[Saved entries]
================================

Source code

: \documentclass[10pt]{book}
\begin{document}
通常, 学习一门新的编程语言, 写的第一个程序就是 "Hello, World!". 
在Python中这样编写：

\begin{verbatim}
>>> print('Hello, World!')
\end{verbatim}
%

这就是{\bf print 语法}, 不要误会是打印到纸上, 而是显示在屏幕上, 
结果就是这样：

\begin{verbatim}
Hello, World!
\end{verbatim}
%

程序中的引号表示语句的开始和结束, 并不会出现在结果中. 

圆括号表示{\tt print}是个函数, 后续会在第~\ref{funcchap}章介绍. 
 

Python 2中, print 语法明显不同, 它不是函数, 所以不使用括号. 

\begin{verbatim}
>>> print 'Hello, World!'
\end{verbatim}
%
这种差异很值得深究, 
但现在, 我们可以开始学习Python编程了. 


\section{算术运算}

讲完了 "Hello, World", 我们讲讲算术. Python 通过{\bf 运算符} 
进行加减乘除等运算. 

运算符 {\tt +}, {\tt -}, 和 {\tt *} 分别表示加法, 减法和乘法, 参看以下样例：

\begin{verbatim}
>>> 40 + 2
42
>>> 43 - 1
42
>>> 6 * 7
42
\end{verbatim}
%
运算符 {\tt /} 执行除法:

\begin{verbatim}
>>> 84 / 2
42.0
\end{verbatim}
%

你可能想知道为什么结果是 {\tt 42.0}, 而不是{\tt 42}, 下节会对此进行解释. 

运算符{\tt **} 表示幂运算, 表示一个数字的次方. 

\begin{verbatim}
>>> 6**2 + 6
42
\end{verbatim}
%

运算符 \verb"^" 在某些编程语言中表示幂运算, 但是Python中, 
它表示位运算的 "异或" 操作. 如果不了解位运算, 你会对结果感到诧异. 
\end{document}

================================

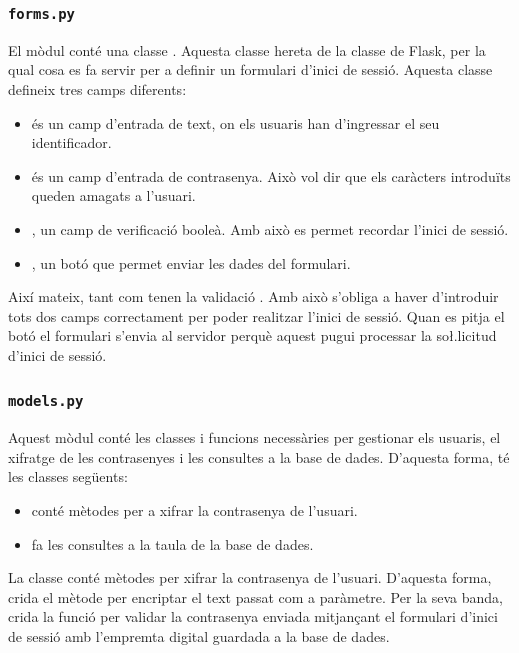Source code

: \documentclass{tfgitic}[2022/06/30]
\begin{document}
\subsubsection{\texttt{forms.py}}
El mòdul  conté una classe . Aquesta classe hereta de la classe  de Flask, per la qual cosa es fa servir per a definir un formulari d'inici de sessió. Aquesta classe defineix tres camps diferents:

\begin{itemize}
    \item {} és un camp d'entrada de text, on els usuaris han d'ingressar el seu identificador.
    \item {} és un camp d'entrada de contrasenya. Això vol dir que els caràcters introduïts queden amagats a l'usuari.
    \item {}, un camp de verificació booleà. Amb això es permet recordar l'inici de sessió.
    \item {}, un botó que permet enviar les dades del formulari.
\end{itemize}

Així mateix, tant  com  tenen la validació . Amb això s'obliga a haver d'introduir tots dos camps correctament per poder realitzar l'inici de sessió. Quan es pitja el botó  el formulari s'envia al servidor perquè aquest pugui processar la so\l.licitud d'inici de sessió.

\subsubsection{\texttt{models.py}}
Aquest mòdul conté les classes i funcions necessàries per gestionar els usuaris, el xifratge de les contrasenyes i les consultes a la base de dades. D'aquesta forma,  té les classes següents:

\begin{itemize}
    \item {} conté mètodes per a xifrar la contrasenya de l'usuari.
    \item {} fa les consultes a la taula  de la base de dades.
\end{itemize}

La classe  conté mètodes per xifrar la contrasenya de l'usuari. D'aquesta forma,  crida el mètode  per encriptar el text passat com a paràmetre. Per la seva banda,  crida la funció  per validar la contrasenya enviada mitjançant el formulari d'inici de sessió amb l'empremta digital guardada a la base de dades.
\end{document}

================================

▶ **Work to be completed**
Report the number of lines in the entries where the word "subsubsection" occurs, and add nothing else.

▶ **Response to this exercise**
2